Because international law distinguishes between “internal” and “external” sovereignties, a State would remain independent and sovereign, despite its government, which exercises its internal sovereignty, having been overthrown by another State and subsequently occupied. This is why the law of occupation mandates the occupier to administer the laws of the occupied State under Article 43 of the 1907 Hague Convention, IV.
Section 358 of the United States Army Field Manual 27-10 clearly articulates this point, where “military occupation confers upon the invading force the means of exercising control for the period of occupation. It does not transfer the sovereignty to the occupant, but simply the authority or power to exercise some of the rights of sovereignty.”
Below is an article that was originally posted December 10, 2013
In Hawai‘i there is a political trend called the sovereignty or independence movement that began in the 1970s. This political wing, which grew out of the Hawaiian cultural renaissance movement, is comprised of diverse groups of aboriginal Hawaiians working toward the goal or aspiration of achieving sovereignty or independence. These groups vary in ideologies and organization, but all of them have been operating on the false assumption that the United States has independence and sovereignty over Hawai‘i and therefore the goal is separation or secession through a process commonly referred to as self-determination. According to the United Nations, self-determination is the right of the people of a non-sovereign nation to choose their own form of governance separate from the foreign State that has the sovereignty and independence under international law.

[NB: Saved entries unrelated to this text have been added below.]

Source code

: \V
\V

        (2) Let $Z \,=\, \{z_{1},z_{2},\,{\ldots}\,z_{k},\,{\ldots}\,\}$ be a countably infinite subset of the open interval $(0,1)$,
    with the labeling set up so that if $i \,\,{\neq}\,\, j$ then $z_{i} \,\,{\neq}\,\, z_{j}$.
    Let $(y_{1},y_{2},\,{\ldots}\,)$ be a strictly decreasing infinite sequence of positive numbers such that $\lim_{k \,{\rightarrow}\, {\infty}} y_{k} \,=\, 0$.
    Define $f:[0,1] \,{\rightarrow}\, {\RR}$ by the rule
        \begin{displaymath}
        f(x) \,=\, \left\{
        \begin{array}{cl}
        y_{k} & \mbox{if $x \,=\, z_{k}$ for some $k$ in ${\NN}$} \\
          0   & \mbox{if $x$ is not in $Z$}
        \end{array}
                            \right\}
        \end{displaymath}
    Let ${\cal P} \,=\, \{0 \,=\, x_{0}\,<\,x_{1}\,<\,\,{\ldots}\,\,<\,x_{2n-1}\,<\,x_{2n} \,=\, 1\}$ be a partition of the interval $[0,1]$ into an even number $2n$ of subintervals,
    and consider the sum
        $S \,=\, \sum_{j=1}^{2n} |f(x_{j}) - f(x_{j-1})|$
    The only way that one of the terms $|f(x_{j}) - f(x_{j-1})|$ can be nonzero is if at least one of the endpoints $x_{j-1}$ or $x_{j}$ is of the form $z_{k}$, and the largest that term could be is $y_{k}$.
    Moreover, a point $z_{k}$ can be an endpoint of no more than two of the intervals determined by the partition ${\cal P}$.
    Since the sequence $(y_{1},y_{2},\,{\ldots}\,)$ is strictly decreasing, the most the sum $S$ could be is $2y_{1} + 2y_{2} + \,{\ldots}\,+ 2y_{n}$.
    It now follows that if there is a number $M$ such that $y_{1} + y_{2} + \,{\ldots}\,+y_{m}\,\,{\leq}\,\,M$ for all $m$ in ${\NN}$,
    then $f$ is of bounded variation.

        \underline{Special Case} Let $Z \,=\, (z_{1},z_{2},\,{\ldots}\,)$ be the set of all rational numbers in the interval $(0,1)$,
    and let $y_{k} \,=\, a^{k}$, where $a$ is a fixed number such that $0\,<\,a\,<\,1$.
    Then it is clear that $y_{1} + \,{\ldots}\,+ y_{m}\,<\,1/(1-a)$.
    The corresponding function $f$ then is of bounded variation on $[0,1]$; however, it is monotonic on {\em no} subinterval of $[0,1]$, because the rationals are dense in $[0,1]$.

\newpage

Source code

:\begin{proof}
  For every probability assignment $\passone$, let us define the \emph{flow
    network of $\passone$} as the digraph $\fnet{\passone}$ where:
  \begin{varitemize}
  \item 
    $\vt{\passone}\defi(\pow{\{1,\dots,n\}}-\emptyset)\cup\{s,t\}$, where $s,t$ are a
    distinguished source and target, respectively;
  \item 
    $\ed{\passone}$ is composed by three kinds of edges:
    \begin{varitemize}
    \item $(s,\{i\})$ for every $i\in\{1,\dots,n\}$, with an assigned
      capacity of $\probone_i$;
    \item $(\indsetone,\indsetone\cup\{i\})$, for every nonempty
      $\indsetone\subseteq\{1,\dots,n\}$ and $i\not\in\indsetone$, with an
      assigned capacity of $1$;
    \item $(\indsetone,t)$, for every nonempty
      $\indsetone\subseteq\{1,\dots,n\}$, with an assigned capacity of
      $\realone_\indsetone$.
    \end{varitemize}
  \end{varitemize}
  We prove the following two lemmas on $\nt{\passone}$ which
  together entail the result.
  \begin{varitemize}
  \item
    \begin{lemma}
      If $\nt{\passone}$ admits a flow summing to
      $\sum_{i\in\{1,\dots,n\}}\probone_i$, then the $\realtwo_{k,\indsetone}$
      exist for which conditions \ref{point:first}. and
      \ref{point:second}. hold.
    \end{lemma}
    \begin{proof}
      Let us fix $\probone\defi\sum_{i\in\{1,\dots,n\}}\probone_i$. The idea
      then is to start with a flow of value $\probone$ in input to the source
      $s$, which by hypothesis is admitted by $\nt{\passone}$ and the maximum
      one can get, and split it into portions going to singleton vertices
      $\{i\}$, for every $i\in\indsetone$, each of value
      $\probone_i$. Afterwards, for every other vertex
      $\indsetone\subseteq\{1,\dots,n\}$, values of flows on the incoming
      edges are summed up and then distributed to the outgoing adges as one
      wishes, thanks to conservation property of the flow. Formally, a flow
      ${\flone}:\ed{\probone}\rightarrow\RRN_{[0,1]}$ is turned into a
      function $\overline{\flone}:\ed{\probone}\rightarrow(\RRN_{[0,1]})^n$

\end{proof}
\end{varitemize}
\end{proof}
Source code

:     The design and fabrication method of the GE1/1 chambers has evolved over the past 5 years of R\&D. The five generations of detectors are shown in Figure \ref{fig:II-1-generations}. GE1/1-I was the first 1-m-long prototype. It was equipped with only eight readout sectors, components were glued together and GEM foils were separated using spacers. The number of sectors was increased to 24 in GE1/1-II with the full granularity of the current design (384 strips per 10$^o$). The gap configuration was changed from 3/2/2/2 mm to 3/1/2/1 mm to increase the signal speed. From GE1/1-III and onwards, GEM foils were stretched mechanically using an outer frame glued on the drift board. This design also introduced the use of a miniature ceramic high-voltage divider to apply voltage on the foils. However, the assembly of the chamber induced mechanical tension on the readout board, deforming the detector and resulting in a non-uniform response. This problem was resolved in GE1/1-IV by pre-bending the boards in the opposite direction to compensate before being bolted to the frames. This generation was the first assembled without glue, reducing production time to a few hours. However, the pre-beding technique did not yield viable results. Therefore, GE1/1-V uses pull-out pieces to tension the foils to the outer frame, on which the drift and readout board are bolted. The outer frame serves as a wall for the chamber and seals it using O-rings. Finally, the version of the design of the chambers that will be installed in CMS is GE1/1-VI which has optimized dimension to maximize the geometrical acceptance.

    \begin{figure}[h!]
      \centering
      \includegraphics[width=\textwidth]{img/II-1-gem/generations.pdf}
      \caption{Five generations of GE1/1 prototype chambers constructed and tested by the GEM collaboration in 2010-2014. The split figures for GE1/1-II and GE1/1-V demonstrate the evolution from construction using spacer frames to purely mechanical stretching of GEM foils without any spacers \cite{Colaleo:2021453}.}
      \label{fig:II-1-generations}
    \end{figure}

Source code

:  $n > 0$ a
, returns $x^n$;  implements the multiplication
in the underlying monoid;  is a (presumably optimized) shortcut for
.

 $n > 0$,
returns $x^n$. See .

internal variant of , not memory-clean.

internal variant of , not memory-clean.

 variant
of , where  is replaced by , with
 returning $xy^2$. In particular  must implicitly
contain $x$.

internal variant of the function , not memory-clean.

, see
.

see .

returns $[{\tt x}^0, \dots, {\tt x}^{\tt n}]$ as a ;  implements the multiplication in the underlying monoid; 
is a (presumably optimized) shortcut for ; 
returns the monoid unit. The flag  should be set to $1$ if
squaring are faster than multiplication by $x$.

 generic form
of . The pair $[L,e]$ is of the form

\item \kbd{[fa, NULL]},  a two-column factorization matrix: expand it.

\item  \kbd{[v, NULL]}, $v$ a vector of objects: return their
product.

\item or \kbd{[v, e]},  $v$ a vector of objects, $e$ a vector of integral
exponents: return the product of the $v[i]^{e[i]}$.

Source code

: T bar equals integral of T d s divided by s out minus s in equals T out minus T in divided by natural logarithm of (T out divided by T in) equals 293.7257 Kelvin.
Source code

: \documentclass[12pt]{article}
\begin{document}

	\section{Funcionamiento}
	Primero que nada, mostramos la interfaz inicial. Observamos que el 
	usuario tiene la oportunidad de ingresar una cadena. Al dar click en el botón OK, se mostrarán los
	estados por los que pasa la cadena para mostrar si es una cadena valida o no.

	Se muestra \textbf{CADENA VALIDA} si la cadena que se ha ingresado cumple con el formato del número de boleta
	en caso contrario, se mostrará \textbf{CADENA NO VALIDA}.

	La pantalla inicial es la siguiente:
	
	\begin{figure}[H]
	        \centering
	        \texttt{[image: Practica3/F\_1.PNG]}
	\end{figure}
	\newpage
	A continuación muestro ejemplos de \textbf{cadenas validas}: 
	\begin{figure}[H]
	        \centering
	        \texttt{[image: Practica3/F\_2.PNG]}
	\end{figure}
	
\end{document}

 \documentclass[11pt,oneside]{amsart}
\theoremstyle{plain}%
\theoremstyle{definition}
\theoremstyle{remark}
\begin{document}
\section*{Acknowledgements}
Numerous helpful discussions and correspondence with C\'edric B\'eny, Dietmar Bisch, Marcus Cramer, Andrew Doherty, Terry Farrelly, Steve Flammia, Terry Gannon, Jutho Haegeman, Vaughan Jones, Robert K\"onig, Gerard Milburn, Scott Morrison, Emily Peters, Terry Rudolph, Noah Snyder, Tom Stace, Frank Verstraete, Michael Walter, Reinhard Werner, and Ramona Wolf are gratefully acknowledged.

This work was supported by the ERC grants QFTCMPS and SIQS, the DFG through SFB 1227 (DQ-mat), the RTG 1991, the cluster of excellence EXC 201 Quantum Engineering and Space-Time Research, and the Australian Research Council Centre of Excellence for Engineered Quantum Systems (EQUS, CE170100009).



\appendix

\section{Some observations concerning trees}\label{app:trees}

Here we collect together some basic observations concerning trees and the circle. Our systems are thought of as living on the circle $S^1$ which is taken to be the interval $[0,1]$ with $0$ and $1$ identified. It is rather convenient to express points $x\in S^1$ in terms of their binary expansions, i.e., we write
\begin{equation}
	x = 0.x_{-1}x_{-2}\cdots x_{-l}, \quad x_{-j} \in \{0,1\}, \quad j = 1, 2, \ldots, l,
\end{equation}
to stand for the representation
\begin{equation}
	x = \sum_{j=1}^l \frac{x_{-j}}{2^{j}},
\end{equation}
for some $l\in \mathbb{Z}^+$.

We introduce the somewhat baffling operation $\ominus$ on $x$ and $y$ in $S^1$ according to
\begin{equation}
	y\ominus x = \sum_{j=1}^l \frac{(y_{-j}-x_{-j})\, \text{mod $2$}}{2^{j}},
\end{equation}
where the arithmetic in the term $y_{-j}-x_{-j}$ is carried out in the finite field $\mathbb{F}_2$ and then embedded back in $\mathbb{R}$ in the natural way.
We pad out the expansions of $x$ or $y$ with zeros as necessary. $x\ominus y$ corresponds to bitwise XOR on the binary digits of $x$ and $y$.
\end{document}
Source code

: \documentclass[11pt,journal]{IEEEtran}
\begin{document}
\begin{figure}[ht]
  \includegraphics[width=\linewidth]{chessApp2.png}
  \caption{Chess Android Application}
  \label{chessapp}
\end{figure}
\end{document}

Actions taken by these groups are centered on political activism that have taken many forms at both the national and international levels. This political trend has led to confusion regarding Hawai‘i’s true status and basic terminology and the application of the terms “sovereignty” and “independence.” Also adding to the confusion is the psychological effects of “presentism” and “confirmation bias.” Presentism is “an attitude toward the past dominated by present-day attitudes and experience,” and confirmation bias is “a tendency to search for or interpret information in a way that confirms one’s preconceptions, leading to statistical errors.”
Sovereignty by definition is absolute authority exercised by a State over its territory, territorial seas, and its nationals abroad, which is independent of other States and their authority over their territory, territorial seas, and its nationals abroad. Authority over a State’s nationals abroad is called personal supremacy, and authority over territory is territorial sovereignty. Therefore, sovereignty is associated with political independence and the terms are often interchangeable.
The term State, under international law, means a political unit that has a centralized government, a resident population, a defined territory and the ability to enter and maintain international relations with other States. A State is a legal person in international law that possesses rights and obligations. A nation, however, is a group of people bound together by a common history, language and culture. Every State is a nation or a combination of nations, but not every nation or nations comprise a State. Since the nineteenth century, a State comes into existence only if other States have recognized it, which represents the entirety of the international order. In other words, a few States may have given explicit recognition, but the majority hasn’t. Until the majority of States have provided recognition to the nation or group of nations, international law does not recognize the new State because its independence over its territory, territorial seas, and its nationals abroad has not been acknowledged by the international community of States.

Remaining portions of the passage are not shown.